Records for this task below:

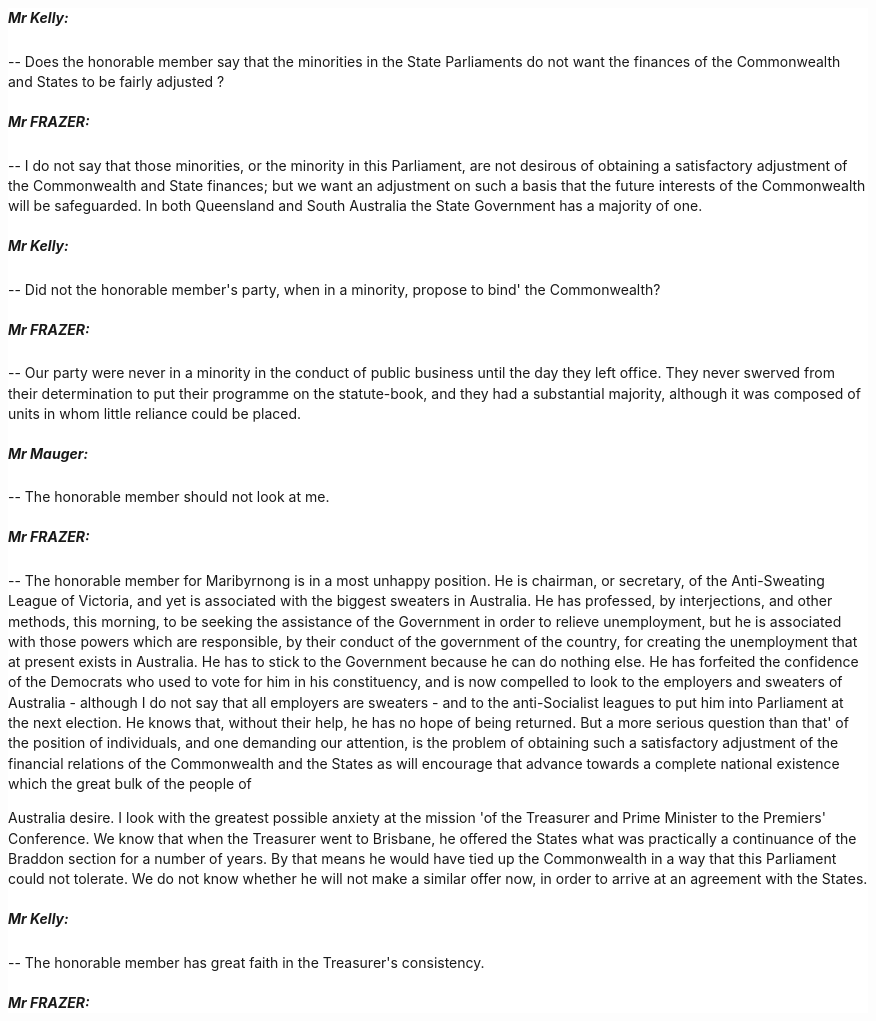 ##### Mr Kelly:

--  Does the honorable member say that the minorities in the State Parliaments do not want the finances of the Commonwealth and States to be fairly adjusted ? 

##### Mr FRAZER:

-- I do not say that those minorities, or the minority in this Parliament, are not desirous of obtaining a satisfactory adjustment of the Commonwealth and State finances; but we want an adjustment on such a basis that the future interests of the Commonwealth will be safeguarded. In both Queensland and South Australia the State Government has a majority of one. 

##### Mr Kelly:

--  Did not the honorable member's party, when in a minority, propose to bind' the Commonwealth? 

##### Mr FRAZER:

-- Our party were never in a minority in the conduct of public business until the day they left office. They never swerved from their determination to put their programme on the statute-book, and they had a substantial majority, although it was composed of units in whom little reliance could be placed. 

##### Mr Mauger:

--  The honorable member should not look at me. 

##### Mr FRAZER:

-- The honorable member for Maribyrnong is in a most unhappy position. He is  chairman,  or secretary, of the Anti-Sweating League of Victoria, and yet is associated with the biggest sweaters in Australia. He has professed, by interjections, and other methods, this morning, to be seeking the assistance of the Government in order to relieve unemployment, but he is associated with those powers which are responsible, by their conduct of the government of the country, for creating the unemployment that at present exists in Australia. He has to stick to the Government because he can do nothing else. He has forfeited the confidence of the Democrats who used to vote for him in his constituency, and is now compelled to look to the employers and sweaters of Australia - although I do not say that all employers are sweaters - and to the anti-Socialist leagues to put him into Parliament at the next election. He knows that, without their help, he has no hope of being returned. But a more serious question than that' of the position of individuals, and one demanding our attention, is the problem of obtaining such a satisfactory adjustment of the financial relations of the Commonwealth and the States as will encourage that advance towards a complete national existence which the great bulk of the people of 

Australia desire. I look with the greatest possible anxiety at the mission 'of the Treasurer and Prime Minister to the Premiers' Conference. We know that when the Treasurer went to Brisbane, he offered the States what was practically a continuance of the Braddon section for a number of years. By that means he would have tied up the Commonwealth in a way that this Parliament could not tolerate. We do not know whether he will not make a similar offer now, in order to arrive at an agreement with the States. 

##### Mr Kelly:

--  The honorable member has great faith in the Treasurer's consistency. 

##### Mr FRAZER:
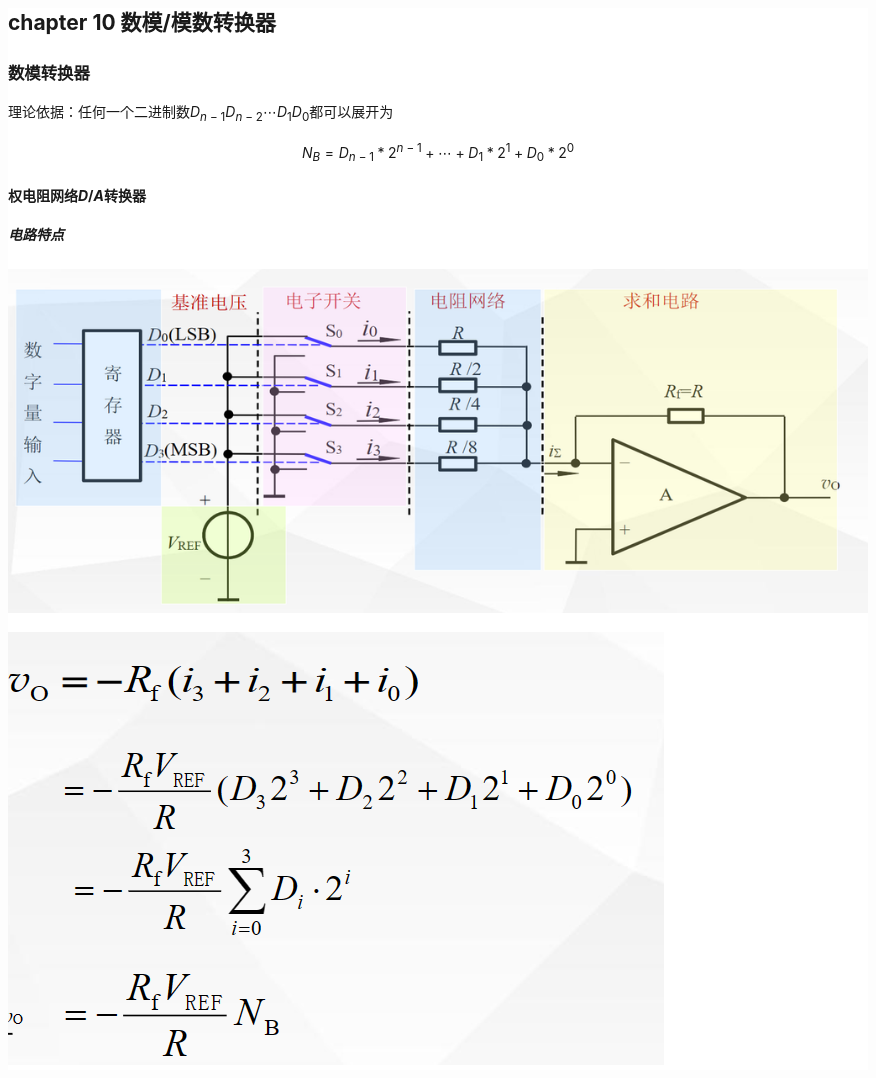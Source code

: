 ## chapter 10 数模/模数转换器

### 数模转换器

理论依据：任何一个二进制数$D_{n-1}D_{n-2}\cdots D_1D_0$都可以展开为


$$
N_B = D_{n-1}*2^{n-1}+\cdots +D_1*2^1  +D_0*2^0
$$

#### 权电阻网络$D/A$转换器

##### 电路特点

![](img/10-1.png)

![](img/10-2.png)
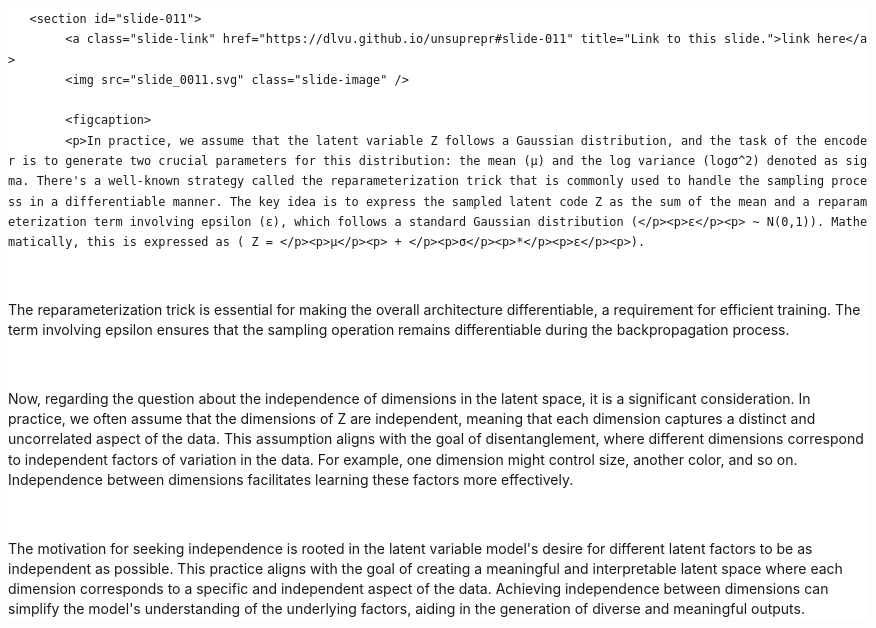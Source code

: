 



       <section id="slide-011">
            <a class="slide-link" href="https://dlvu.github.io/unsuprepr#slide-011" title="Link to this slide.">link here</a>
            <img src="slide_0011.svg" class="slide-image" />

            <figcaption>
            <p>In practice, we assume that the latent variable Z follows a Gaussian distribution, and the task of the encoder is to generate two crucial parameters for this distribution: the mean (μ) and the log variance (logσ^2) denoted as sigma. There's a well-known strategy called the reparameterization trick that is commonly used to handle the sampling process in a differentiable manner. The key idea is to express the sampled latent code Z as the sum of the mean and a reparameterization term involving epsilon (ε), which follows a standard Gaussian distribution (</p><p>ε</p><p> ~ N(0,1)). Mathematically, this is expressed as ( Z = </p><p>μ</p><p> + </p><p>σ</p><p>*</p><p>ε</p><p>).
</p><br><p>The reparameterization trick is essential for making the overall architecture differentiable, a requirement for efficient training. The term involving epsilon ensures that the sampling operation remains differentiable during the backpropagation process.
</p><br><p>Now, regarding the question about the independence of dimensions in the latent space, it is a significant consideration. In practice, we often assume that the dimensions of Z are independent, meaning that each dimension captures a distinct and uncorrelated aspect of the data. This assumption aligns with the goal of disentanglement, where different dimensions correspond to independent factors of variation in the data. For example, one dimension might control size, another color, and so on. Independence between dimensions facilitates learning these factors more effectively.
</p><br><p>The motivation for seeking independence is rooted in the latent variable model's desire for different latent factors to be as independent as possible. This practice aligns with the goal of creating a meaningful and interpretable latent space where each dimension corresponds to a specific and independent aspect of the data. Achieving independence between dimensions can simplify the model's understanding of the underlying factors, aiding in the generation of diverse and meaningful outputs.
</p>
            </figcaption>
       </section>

End of Records for this task.

Collect each line of the entries that has the word "between", copying it in full.

</p><br><p>Now, regarding the question about the independence of dimensions in the latent space, it is a significant consideration. In practice, we often assume that the dimensions of Z are independent, meaning that each dimension captures a distinct and uncorrelated aspect of the data. This assumption aligns with the goal of disentanglement, where different dimensions correspond to independent factors of variation in the data. For example, one dimension might control size, another color, and so on. Independence between dimensions facilitates learning these factors more effectively.
</p><br><p>The motivation for seeking independence is rooted in the latent variable model's desire for different latent factors to be as independent as possible. This practice aligns with the goal of creating a meaningful and interpretable latent space where each dimension corresponds to a specific and independent aspect of the data. Achieving independence between dimensions can simplify the model's understanding of the underlying factors, aiding in the generation of diverse and meaningful outputs.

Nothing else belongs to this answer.